Он хлопнул в ладоши и несколько раз обернулся вокруг своей оси, но ничего не добился. Пока он вращал глазами и махал руками, на сцену с похоронной медлительностью поднялся Мак-Обжора. Он олицетворял лень и уродство и смешил публику тряпичным фаллосом, свисающим до колен. На ходу он грыз чудовищных размеров репу и подбирал из-под ног солому.
– Эй, ты, каппадокийское пугало, – крикнул Букко-крестьянин, – чищеная луковица, от которой на глаза наворачиваются слезы, мерзкая жаба, что ты делаешь на моем поле?
– Собираю урожай, – отвечал Мак, вгрызаясь в репу и подбирая очередной колосок.
– О боги! – вскричал Букко-крестьянин. – В мое отсутствие в поле появился новый работник! И, несомненно, мужчина, как всякому видно!
– Полагаю, в Азии тебя хватил солнечный удар, – ответствовал Мак неторопливо. – Наверное, мозги вытекли у тебя из ушей, раз ты воображаешь, что это поле твое. Так знай же: это поле принадлежит досточтимому Доссене.
Услышав это, Букко-крестьянин надолго запричитал. Но новость оказалась не единственной. Досточтимый Доссена не только отнял у него поле, но и прогнал его жену и ребенка; Доссене принадлежат все окрестные земли, а Мак-Обжора – его раб. Букко расхаживал, рыдая, по полю, переставшему быть его собственностью, осыпая проклятиями могущественных богов, ради которых он воевал и убил семнадцать человек, не считая двух слонов. Вот она, признательность отчизны!
Но одними проклятиями не проживешь; в поисках пропитания Букко решил наняться в работники на земле, принадлежавшей прежде ему. В связи с этим на сцене появился сам Доссена, горбатый, с крючковатым носом. Выслушав речь Букко, произнесенную на простонародном оскском наречье, Доссена, изъясняясь на нарочито грамотной латыни, отклонил его просьбу: на него трудятся одни рабы, а свободные работники ему не нужны, потому что они требовательны, хотят денег и даже хорошего обращения. Только этого не хватает! С этими словами Доссена покинул сцену.

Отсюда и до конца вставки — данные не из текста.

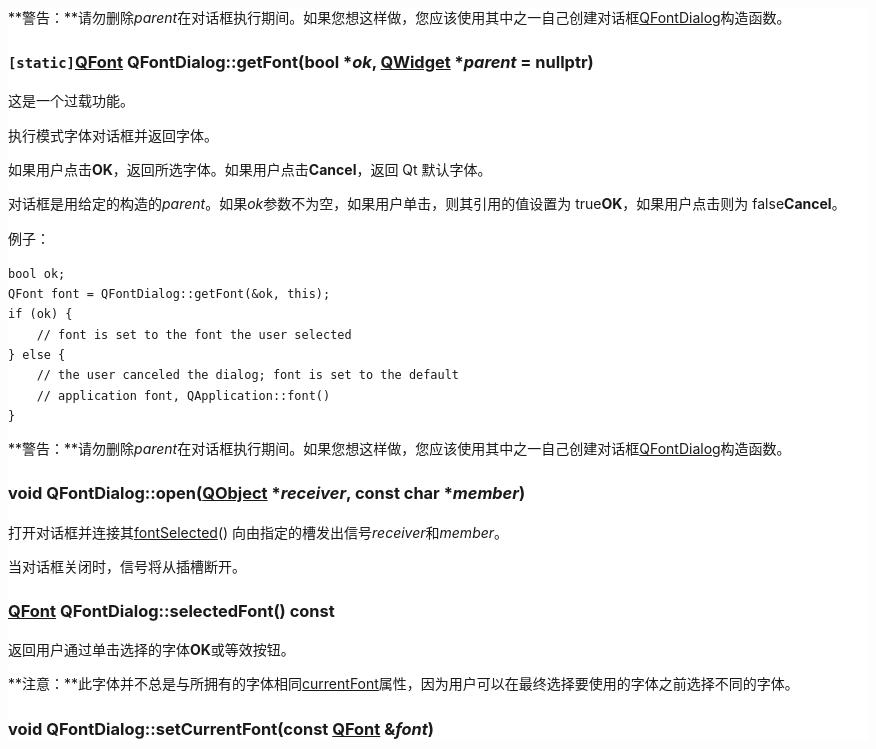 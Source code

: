 **警告：**请勿删除*parent*在对话框执行期间。如果您想这样做，您应该使用其中之一自己创建对话框[QFontDialog](https://doc-qt-io.translate.goog/qt-6/qfontdialog.html?_x_tr_sl=auto&_x_tr_tl=zh-CN&_x_tr_hl=zh-CN&_x_tr_pto=wapp)构造函数。

### `[static]`[QFont](https://doc-qt-io.translate.goog/qt-6/qfont.html?_x_tr_sl=auto&_x_tr_tl=zh-CN&_x_tr_hl=zh-CN&_x_tr_pto=wapp) QFontDialog::getFont(bool **ok*, [QWidget](https://doc-qt-io.translate.goog/qt-6/qwidget.html?_x_tr_sl=auto&_x_tr_tl=zh-CN&_x_tr_hl=zh-CN&_x_tr_pto=wapp#QWidget) **parent* = nullptr)

这是一个过载功能。

执行模式字体对话框并返回字体。

如果用户点击**OK**，返回所选字体。如果用户点击**Cancel**，返回 Qt 默认字体。

对话框是用给定的构造的*parent*。如果*ok*参数不为空，如果用户单击，则其引用的值设置为 true**OK**，如果用户点击则为 false**Cancel**。

例子：

```
bool ok;
QFont font = QFontDialog::getFont(&ok, this);
if (ok) {
    // font is set to the font the user selected
} else {
    // the user canceled the dialog; font is set to the default
    // application font, QApplication::font()
}
```

**警告：**请勿删除*parent*在对话框执行期间。如果您想这样做，您应该使用其中之一自己创建对话框[QFontDialog](https://doc-qt-io.translate.goog/qt-6/qfontdialog.html?_x_tr_sl=auto&_x_tr_tl=zh-CN&_x_tr_hl=zh-CN&_x_tr_pto=wapp)构造函数。

### void QFontDialog::open([QObject](https://doc-qt-io.translate.goog/qt-6/qobject.html?_x_tr_sl=auto&_x_tr_tl=zh-CN&_x_tr_hl=zh-CN&_x_tr_pto=wapp#QObject) **receiver*, const char **member*)

打开对话框并连接其[fontSelected](https://doc-qt-io.translate.goog/qt-6/qfontdialog.html?_x_tr_sl=auto&_x_tr_tl=zh-CN&_x_tr_hl=zh-CN&_x_tr_pto=wapp#fontSelected)() 向由指定的槽发出信号*receiver*和*member*。

当对话框关闭时，信号将从插槽断开。

### [QFont](https://doc-qt-io.translate.goog/qt-6/qfont.html?_x_tr_sl=auto&_x_tr_tl=zh-CN&_x_tr_hl=zh-CN&_x_tr_pto=wapp) QFontDialog::selectedFont() const

返回用户通过单击选择的字体**OK**或等效按钮。

**注意：**此字体并不总是与所拥有的字体相同[currentFont](https://doc-qt-io.translate.goog/qt-6/qfontdialog.html?_x_tr_sl=auto&_x_tr_tl=zh-CN&_x_tr_hl=zh-CN&_x_tr_pto=wapp#currentFont)属性，因为用户可以在最终选择要使用的字体之前选择不同的字体。

### void QFontDialog::setCurrentFont(const [QFont](https://doc-qt-io.translate.goog/qt-6/qfont.html?_x_tr_sl=auto&_x_tr_tl=zh-CN&_x_tr_hl=zh-CN&_x_tr_pto=wapp) &*font*)
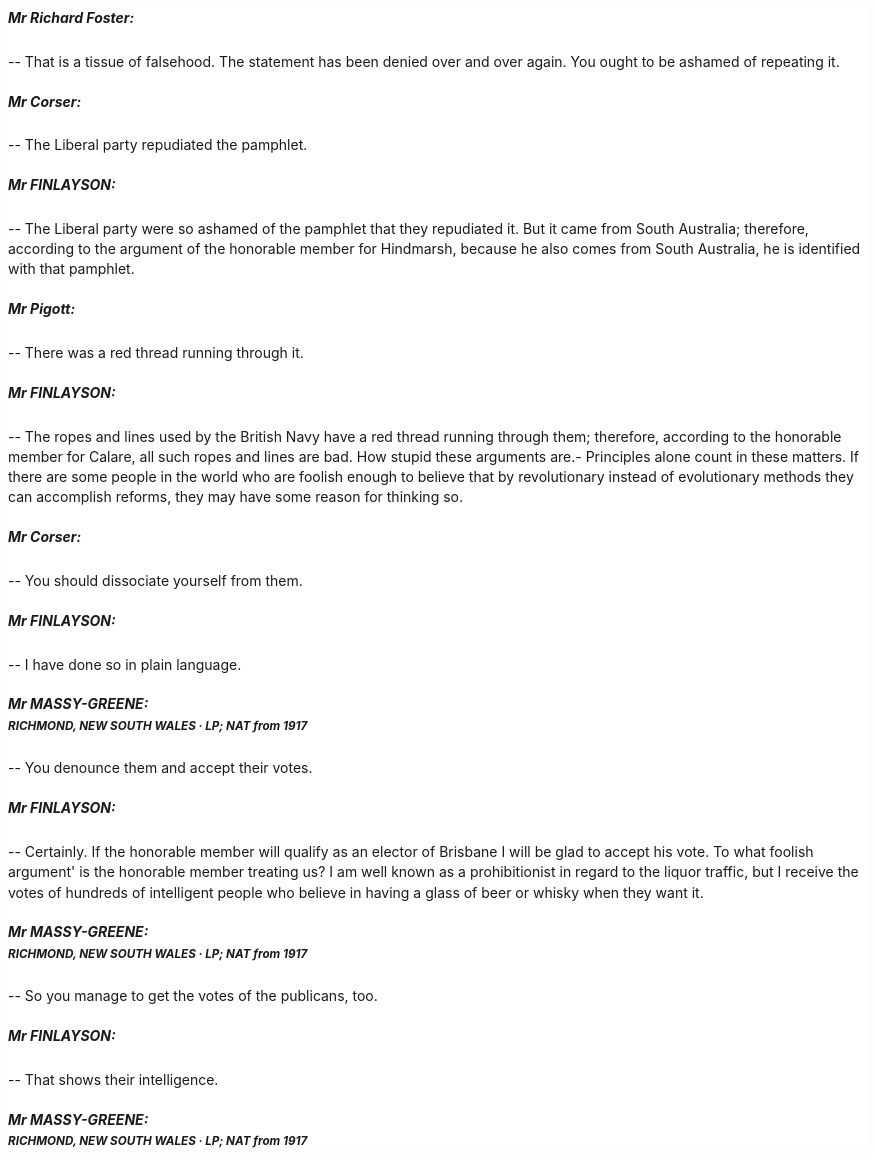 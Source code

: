 ##### Mr Richard Foster:

--  That is a tissue of falsehood. The statement has been denied over and over again. You ought to be ashamed of repeating it. 

##### Mr Corser:

--  The Liberal party repudiated the pamphlet. 

##### Mr FINLAYSON:

-- The Liberal party were so ashamed of the pamphlet that they repudiated it. But it came from South Australia; therefore, according to the argument of the honorable member for Hindmarsh, because he also comes from South Australia, he is identified with that pamphlet. 

##### Mr Pigott:

-- There was a red thread running through it. 

##### Mr FINLAYSON:

-- The ropes and lines used by the British Navy have a red thread running through them; therefore, according to the honorable member for Calare, all such ropes and lines are bad. How stupid these arguments are.- Principles alone count in these matters. If there are some people in the world who are foolish enough to believe that by revolutionary instead of evolutionary methods they can accomplish reforms, they may have some reason for thinking so. 

##### Mr Corser:

-- You should dissociate yourself from them. 

##### Mr FINLAYSON:

-- I have done so in plain language. 

##### Mr MASSY-GREENE:<br><small class="text-muted">RICHMOND, NEW SOUTH WALES &middot; LP; NAT from 1917</small>

-- You denounce them and accept their votes. 

##### Mr FINLAYSON:

-- Certainly. If the honorable member will qualify as an elector of Brisbane I will be glad to accept his vote. To what foolish argument' is the honorable member treating us? I am well known as a prohibitionist in regard to the liquor traffic, but I receive the votes of hundreds of intelligent people who believe in having a glass of beer or whisky when they want it. 

##### Mr MASSY-GREENE:<br><small class="text-muted">RICHMOND, NEW SOUTH WALES &middot; LP; NAT from 1917</small>

-- So you manage to get the votes of the publicans, too. 

##### Mr FINLAYSON:

-- That shows their intelligence. 

##### Mr MASSY-GREENE:<br><small class="text-muted">RICHMOND, NEW SOUTH WALES &middot; LP; NAT from 1917</small>
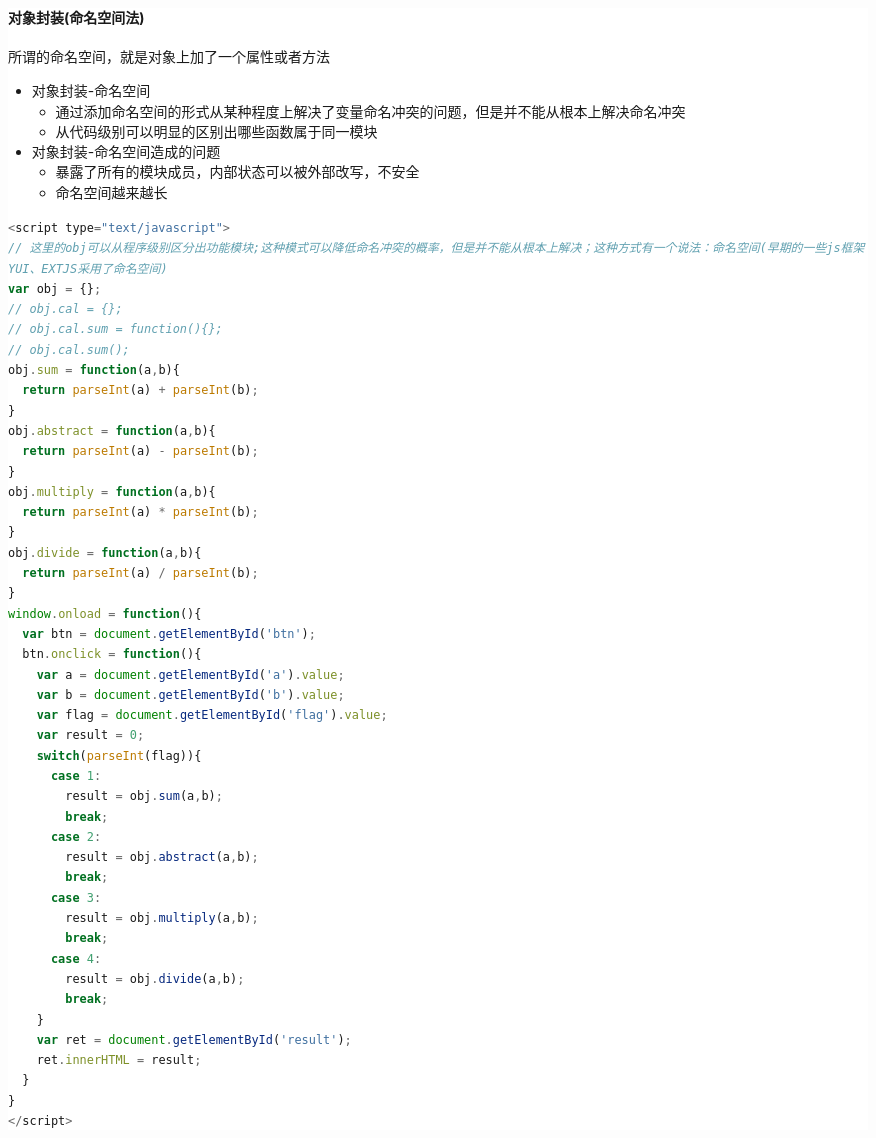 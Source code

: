#### 对象封装(命名空间法)

所谓的命名空间，就是对象上加了一个属性或者方法

- 对象封装-命名空间
  + 通过添加命名空间的形式从某种程度上解决了变量命名冲突的问题，但是并不能从根本上解决命名冲突
  + 从代码级别可以明显的区别出哪些函数属于同一模块
- 对象封装-命名空间造成的问题
  + 暴露了所有的模块成员，内部状态可以被外部改写，不安全
  + 命名空间越来越长

```javascript
<script type="text/javascript">
// 这里的obj可以从程序级别区分出功能模块;这种模式可以降低命名冲突的概率，但是并不能从根本上解决；这种方式有一个说法：命名空间(早期的一些js框架YUI、EXTJS采用了命名空间)
var obj = {};
// obj.cal = {};
// obj.cal.sum = function(){};
// obj.cal.sum();
obj.sum = function(a,b){
  return parseInt(a) + parseInt(b);
}
obj.abstract = function(a,b){
  return parseInt(a) - parseInt(b);
}
obj.multiply = function(a,b){
  return parseInt(a) * parseInt(b);
}
obj.divide = function(a,b){
  return parseInt(a) / parseInt(b);
}
window.onload = function(){
  var btn = document.getElementById('btn');
  btn.onclick = function(){
    var a = document.getElementById('a').value;
    var b = document.getElementById('b').value;
    var flag = document.getElementById('flag').value;
    var result = 0;
    switch(parseInt(flag)){
      case 1:
        result = obj.sum(a,b);
        break;
      case 2:
        result = obj.abstract(a,b);
        break;
      case 3:
        result = obj.multiply(a,b);
        break;
      case 4:
        result = obj.divide(a,b);
        break;
    }
    var ret = document.getElementById('result');
    ret.innerHTML = result;
  }
}
</script>
```

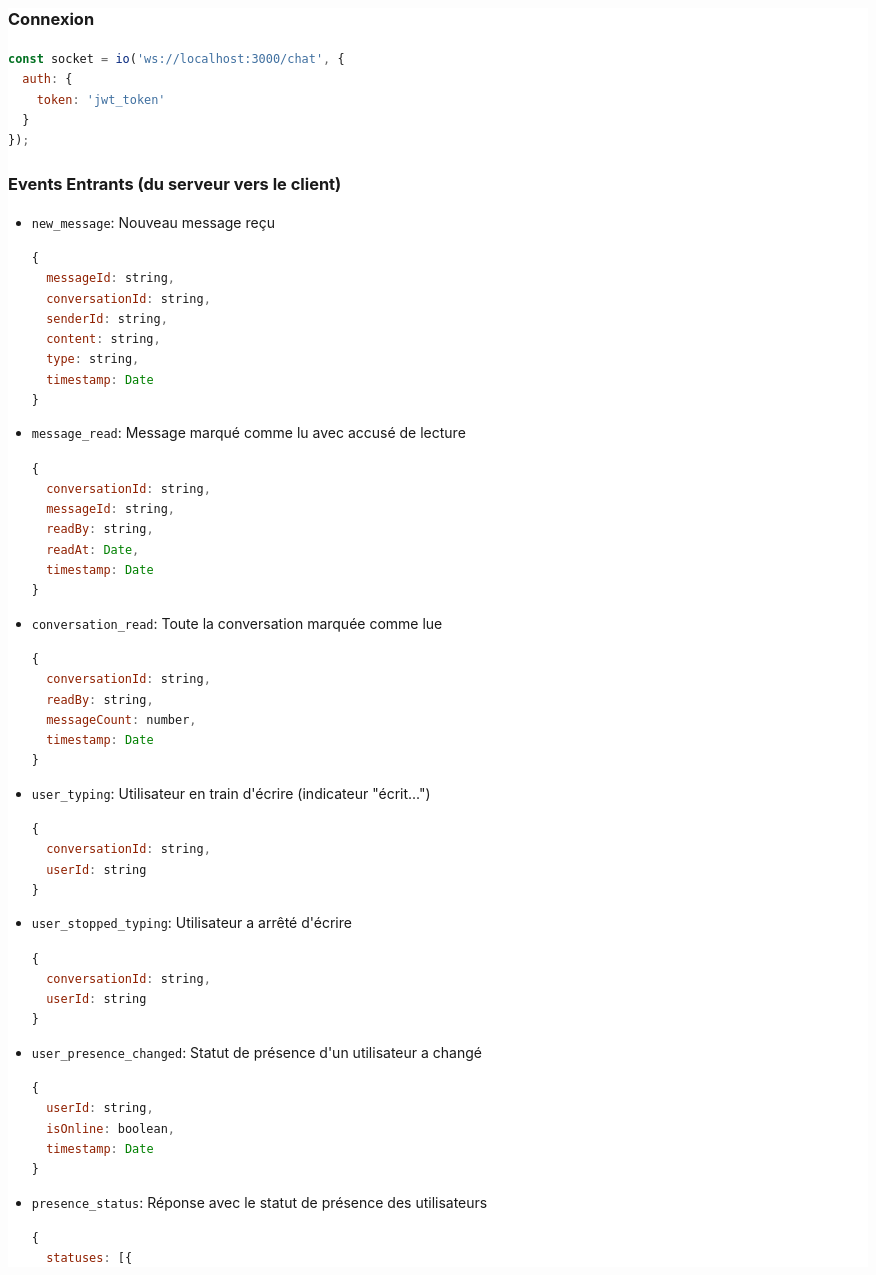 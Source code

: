 ### Connexion
```javascript
const socket = io('ws://localhost:3000/chat', {
  auth: {
    token: 'jwt_token'
  }
});
```

### Events Entrants (du serveur vers le client)
- `new_message`: Nouveau message reçu
  ```javascript
  {
    messageId: string,
    conversationId: string,
    senderId: string,
    content: string,
    type: string,
    timestamp: Date
  }
  ```
- `message_read`: Message marqué comme lu avec accusé de lecture
  ```javascript
  {
    conversationId: string,
    messageId: string,
    readBy: string,
    readAt: Date,
    timestamp: Date
  }
  ```
- `conversation_read`: Toute la conversation marquée comme lue
  ```javascript
  {
    conversationId: string,
    readBy: string,
    messageCount: number,
    timestamp: Date
  }
  ```
- `user_typing`: Utilisateur en train d'écrire (indicateur "écrit...")
  ```javascript
  {
    conversationId: string,
    userId: string
  }
  ```
- `user_stopped_typing`: Utilisateur a arrêté d'écrire
  ```javascript
  {
    conversationId: string,
    userId: string
  }
  ```
- `user_presence_changed`: Statut de présence d'un utilisateur a changé
  ```javascript
  {
    userId: string,
    isOnline: boolean,
    timestamp: Date
  }
  ```
- `presence_status`: Réponse avec le statut de présence des utilisateurs
  ```javascript
  {
    statuses: [{
  ```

Беспомощный Букко, оставшийся на сцене один, уже не мог даже браниться. На его счастье, рядом возник Папий, благожелательный мудрец, подсказавший выход: пусть Букко отправляется в Рим, где каждый, утративший средства к существованию, ежемесячно получает от властей бесплатное зерно.
– Ступай в столицу, сын мой, – посоветовал Папий, – и питайся пшеницей, которую ты будешь жать, не засевая.
Букко этот совет очень порадовал, и он с радостной песенкой отправился в Рим.
Со сцены были поспешно убраны горшки с колосьями, черная ткань, изображавшая поле, легла горизонтально, став улицей. Букко уже дивился на столичные масштабы, многолюдство, вонь. Но вскоре он проголодался и спросил у первого же прохожего, где раздают зерно неимущим.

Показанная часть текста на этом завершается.